> **Exercise description**: Would it be possible to write out each entry below exactly, without the pictures?

Segment Start: Material provided

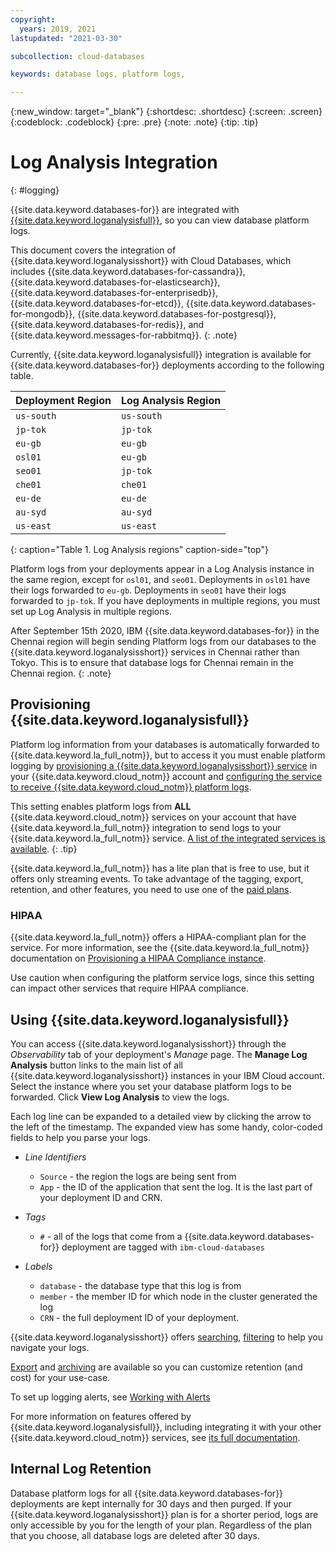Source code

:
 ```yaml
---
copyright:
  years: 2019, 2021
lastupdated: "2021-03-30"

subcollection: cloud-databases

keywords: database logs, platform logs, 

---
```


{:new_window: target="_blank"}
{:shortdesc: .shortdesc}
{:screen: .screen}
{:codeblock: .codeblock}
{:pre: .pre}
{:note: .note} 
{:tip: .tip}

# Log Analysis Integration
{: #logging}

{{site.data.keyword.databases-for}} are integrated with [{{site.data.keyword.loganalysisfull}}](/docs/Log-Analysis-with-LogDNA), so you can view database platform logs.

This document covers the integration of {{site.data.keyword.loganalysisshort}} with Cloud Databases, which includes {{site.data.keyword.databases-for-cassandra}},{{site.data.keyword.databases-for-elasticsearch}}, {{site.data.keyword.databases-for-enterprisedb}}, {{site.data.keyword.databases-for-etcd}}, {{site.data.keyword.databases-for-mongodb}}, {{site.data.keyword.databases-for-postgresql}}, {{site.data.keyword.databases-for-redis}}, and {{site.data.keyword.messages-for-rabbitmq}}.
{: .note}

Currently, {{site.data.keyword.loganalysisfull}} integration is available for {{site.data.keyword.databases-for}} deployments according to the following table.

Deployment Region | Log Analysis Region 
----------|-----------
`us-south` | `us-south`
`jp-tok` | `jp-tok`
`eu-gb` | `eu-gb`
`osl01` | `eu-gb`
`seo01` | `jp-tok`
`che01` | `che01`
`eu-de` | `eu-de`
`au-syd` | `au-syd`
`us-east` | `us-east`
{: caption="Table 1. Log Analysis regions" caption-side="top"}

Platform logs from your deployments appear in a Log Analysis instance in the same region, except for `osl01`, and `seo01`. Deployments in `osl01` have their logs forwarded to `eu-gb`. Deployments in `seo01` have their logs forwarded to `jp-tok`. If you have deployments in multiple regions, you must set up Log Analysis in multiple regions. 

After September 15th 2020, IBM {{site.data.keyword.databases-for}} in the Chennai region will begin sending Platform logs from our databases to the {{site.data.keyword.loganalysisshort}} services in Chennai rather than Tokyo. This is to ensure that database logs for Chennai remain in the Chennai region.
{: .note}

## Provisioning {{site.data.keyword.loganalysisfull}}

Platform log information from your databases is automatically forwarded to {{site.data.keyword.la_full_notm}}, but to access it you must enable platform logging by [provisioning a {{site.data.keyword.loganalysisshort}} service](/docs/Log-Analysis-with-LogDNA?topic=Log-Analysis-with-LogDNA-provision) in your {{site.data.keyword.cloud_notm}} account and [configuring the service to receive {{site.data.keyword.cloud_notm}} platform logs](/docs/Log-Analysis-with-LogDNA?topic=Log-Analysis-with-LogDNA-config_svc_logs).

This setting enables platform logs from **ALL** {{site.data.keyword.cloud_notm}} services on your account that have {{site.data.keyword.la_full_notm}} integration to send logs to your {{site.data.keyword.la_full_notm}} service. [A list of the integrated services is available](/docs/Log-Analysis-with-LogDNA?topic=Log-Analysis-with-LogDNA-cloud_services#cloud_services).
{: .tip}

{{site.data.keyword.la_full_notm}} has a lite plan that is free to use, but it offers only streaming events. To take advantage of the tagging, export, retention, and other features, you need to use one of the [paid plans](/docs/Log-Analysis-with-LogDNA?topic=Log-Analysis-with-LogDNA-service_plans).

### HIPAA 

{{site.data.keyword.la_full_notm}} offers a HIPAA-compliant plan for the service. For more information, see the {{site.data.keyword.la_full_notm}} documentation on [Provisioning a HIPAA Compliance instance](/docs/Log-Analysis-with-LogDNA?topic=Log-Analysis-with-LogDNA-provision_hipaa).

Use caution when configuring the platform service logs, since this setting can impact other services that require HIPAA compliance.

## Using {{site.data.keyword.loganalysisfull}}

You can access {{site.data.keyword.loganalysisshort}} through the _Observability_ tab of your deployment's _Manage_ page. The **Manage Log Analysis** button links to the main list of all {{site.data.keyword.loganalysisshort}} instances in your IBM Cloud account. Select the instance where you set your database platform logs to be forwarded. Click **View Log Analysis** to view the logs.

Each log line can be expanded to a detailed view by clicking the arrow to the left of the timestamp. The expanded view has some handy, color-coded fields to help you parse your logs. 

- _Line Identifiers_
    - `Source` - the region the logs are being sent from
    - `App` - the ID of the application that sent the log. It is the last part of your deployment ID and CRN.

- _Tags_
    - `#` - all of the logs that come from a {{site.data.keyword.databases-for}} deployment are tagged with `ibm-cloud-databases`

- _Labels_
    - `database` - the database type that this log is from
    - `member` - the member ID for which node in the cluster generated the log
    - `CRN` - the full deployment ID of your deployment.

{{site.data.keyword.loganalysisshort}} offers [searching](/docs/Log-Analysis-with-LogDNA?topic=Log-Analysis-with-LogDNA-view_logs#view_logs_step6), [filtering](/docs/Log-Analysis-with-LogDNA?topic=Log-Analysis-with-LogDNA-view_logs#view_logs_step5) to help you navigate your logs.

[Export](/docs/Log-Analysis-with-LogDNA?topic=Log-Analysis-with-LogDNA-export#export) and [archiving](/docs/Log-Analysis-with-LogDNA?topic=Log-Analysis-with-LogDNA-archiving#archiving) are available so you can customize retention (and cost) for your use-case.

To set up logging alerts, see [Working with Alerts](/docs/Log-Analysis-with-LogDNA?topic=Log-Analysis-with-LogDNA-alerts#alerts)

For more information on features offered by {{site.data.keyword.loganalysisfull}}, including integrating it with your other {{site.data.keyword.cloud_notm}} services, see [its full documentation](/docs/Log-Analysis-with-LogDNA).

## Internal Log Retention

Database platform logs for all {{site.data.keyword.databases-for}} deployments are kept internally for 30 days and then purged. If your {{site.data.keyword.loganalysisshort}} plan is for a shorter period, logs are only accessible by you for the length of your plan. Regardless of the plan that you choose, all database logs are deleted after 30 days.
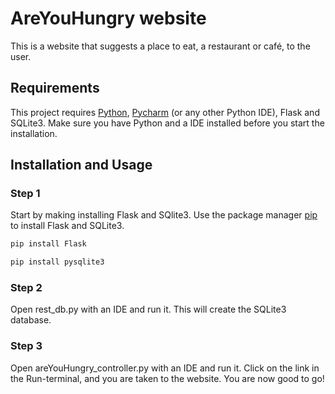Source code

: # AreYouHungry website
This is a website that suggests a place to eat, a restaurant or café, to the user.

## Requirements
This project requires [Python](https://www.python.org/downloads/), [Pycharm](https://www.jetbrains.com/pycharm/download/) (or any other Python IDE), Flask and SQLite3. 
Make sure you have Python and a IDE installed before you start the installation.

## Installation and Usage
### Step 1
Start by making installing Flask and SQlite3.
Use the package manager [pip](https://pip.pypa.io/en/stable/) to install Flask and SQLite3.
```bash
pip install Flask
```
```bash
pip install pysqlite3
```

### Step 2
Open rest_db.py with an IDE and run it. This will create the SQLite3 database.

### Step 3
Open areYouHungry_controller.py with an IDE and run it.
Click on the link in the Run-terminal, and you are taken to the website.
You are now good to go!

Segment End: Material provided

> **Written solution**:
Source code

:
 ```yaml
---
copyright:
  years: 2019, 2021
lastupdated: "2021-03-30"

subcollection: cloud-databases

keywords: database logs, platform logs, 

---
```


{:new_window: target="_blank"}
{:shortdesc: .shortdesc}
{:screen: .screen}
{:codeblock: .codeblock}
{:pre: .pre}
{:note: .note} 
{:tip: .tip}

# Log Analysis Integration
{: #logging}

{{site.data.keyword.databases-for}} are integrated with [{{site.data.keyword.loganalysisfull}}](/docs/Log-Analysis-with-LogDNA), so you can view database platform logs.

This document covers the integration of {{site.data.keyword.loganalysisshort}} with Cloud Databases, which includes {{site.data.keyword.databases-for-cassandra}},{{site.data.keyword.databases-for-elasticsearch}}, {{site.data.keyword.databases-for-enterprisedb}}, {{site.data.keyword.databases-for-etcd}}, {{site.data.keyword.databases-for-mongodb}}, {{site.data.keyword.databases-for-postgresql}}, {{site.data.keyword.databases-for-redis}}, and {{site.data.keyword.messages-for-rabbitmq}}.
{: .note}

Currently, {{site.data.keyword.loganalysisfull}} integration is available for {{site.data.keyword.databases-for}} deployments according to the following table.

Deployment Region | Log Analysis Region 
----------|-----------
`us-south` | `us-south`
`jp-tok` | `jp-tok`
`eu-gb` | `eu-gb`
`osl01` | `eu-gb`
`seo01` | `jp-tok`
`che01` | `che01`
`eu-de` | `eu-de`
`au-syd` | `au-syd`
`us-east` | `us-east`
{: caption="Table 1. Log Analysis regions" caption-side="top"}

Platform logs from your deployments appear in a Log Analysis instance in the same region, except for `osl01`, and `seo01`. Deployments in `osl01` have their logs forwarded to `eu-gb`. Deployments in `seo01` have their logs forwarded to `jp-tok`. If you have deployments in multiple regions, you must set up Log Analysis in multiple regions. 

After September 15th 2020, IBM {{site.data.keyword.databases-for}} in the Chennai region will begin sending Platform logs from our databases to the {{site.data.keyword.loganalysisshort}} services in Chennai rather than Tokyo. This is to ensure that database logs for Chennai remain in the Chennai region.
{: .note}

## Provisioning {{site.data.keyword.loganalysisfull}}

Platform log information from your databases is automatically forwarded to {{site.data.keyword.la_full_notm}}, but to access it you must enable platform logging by [provisioning a {{site.data.keyword.loganalysisshort}} service](/docs/Log-Analysis-with-LogDNA?topic=Log-Analysis-with-LogDNA-provision) in your {{site.data.keyword.cloud_notm}} account and [configuring the service to receive {{site.data.keyword.cloud_notm}} platform logs](/docs/Log-Analysis-with-LogDNA?topic=Log-Analysis-with-LogDNA-config_svc_logs).

This setting enables platform logs from **ALL** {{site.data.keyword.cloud_notm}} services on your account that have {{site.data.keyword.la_full_notm}} integration to send logs to your {{site.data.keyword.la_full_notm}} service. [A list of the integrated services is available](/docs/Log-Analysis-with-LogDNA?topic=Log-Analysis-with-LogDNA-cloud_services#cloud_services).
{: .tip}

{{site.data.keyword.la_full_notm}} has a lite plan that is free to use, but it offers only streaming events. To take advantage of the tagging, export, retention, and other features, you need to use one of the [paid plans](/docs/Log-Analysis-with-LogDNA?topic=Log-Analysis-with-LogDNA-service_plans).

### HIPAA 

{{site.data.keyword.la_full_notm}} offers a HIPAA-compliant plan for the service. For more information, see the {{site.data.keyword.la_full_notm}} documentation on [Provisioning a HIPAA Compliance instance](/docs/Log-Analysis-with-LogDNA?topic=Log-Analysis-with-LogDNA-provision_hipaa).

Use caution when configuring the platform service logs, since this setting can impact other services that require HIPAA compliance.

## Using {{site.data.keyword.loganalysisfull}}

You can access {{site.data.keyword.loganalysisshort}} through the _Observability_ tab of your deployment's _Manage_ page. The **Manage Log Analysis** button links to the main list of all {{site.data.keyword.loganalysisshort}} instances in your IBM Cloud account. Select the instance where you set your database platform logs to be forwarded. Click **View Log Analysis** to view the logs.

Each log line can be expanded to a detailed view by clicking the arrow to the left of the timestamp. The expanded view has some handy, color-coded fields to help you parse your logs. 

- _Line Identifiers_
    - `Source` - the region the logs are being sent from
    - `App` - the ID of the application that sent the log. It is the last part of your deployment ID and CRN.

- _Tags_
    - `#` - all of the logs that come from a {{site.data.keyword.databases-for}} deployment are tagged with `ibm-cloud-databases`

- _Labels_
    - `database` - the database type that this log is from
    - `member` - the member ID for which node in the cluster generated the log
    - `CRN` - the full deployment ID of your deployment.

{{site.data.keyword.loganalysisshort}} offers [searching](/docs/Log-Analysis-with-LogDNA?topic=Log-Analysis-with-LogDNA-view_logs#view_logs_step6), [filtering](/docs/Log-Analysis-with-LogDNA?topic=Log-Analysis-with-LogDNA-view_logs#view_logs_step5) to help you navigate your logs.

[Export](/docs/Log-Analysis-with-LogDNA?topic=Log-Analysis-with-LogDNA-export#export) and [archiving](/docs/Log-Analysis-with-LogDNA?topic=Log-Analysis-with-LogDNA-archiving#archiving) are available so you can customize retention (and cost) for your use-case.

To set up logging alerts, see [Working with Alerts](/docs/Log-Analysis-with-LogDNA?topic=Log-Analysis-with-LogDNA-alerts#alerts)

For more information on features offered by {{site.data.keyword.loganalysisfull}}, including integrating it with your other {{site.data.keyword.cloud_notm}} services, see [its full documentation](/docs/Log-Analysis-with-LogDNA).

## Internal Log Retention

Database platform logs for all {{site.data.keyword.databases-for}} deployments are kept internally for 30 days and then purged. If your {{site.data.keyword.loganalysisshort}} plan is for a shorter period, logs are only accessible by you for the length of your plan. Regardless of the plan that you choose, all database logs are deleted after 30 days.
Source code

: # AreYouHungry website
This is a website that suggests a place to eat, a restaurant or café, to the user.

## Requirements
This project requires [Python](https://www.python.org/downloads/), [Pycharm](https://www.jetbrains.com/pycharm/download/) (or any other Python IDE), Flask and SQLite3. 
Make sure you have Python and a IDE installed before you start the installation.

## Installation and Usage
### Step 1
Start by making installing Flask and SQlite3.
Use the package manager [pip](https://pip.pypa.io/en/stable/) to install Flask and SQLite3.
```bash
pip install Flask
```
```bash
pip install pysqlite3
```

### Step 2
Open rest_db.py with an IDE and run it. This will create the SQLite3 database.

### Step 3
Open areYouHungry_controller.py with an IDE and run it.
Click on the link in the Run-terminal, and you are taken to the website.
You are now good to go!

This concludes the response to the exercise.